The American National Aeronautics and Space Administration (NASA) astronauts returned to Earth. They were sent to ISS International Space Station by the SpaceX company in recent months.

The Dragon spacecraft and the American National Aviation and Space Administration (NASA) astronauts Bob Behnken and Doug Hurley, who were sent to the International Space Station (ISS) with the Falcon 9 rocket launched by the US SpaceX company on May 30, have successfully returned to Earth.


Astronauts landed in the ocean (Gulf of Mexico just south of Pensacola on Florida’s Gulf coast) after a 19-hour cruise. Hurley’s and Behnken’s capsule touched the water at about 14:48 EDT (19:48 BST; 18:48 GMT).  Astronauts were removed from the water by a recovery vessel after landing in the water. After this successful landing, the USA had the ability to send astronaut into orbit years later.

USA President Donald Trump hailed the return flight from twitter account. He tweeted “Thank you to all!”. “Great to have NASA Astronauts return to Earth after very successful two month mission.”

The touchdown marks the first crewed US water landing since the final landing of Apollo command module 45 years ago.


The Crew Dragon shuttle, carrying astronauts Hurley and Behnken, was launched into space on May 30 and reached ISS on May 31. This has been the first manned space expedition from the USA since NASA ended the Space Shuttle program in 2011.

Astronauts and cosmonauts at ISS were transported with Russian-made “Soyuz” shuttles, after NASA stopped Space shuttle program.

6 members of crews from different countries work alternately in the joint project of NASA. The countries are Russian Federal Space Agency, Japan Space Research Agency, European Space Agency and Canada Space Agency.

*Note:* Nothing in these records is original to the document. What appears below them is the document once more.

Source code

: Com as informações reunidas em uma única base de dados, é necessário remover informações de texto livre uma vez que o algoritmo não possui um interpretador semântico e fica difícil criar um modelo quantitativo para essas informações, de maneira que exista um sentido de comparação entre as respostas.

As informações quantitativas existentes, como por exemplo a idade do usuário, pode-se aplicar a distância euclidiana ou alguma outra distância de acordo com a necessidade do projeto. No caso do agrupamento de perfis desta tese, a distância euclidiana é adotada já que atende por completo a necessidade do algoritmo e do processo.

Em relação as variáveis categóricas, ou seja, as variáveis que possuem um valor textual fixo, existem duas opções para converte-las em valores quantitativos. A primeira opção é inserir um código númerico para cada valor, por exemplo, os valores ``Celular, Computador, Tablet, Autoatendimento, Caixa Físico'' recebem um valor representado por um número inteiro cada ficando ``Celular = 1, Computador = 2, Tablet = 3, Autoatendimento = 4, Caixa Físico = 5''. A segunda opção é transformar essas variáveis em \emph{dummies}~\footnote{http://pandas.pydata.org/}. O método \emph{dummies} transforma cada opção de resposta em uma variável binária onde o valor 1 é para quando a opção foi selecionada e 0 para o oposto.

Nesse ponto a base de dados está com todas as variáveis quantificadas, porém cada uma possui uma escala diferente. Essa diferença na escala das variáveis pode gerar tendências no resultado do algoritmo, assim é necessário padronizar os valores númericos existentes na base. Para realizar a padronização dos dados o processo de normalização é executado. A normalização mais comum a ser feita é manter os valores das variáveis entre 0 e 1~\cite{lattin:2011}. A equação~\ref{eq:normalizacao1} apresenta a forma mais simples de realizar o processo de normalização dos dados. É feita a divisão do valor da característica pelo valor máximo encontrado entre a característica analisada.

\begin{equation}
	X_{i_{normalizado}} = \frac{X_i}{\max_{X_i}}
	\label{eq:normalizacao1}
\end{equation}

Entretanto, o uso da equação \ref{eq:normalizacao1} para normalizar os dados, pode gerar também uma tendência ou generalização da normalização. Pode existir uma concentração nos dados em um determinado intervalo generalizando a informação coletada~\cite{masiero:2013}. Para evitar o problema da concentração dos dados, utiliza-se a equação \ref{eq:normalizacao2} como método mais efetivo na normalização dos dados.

As part of NASA’s “Commercial Supply Services” program, American companies Northrop Grumman are carrying supply materials to ISS with cargo shuttles called “Cygnus” and SpaceX with “Dragon”. On the other hand, in addition to SpaceX, Boeing is making test flights with “CST-100 Starliner” space shuttles to move personnel to ISS under the “Commercial Crew Development Program”.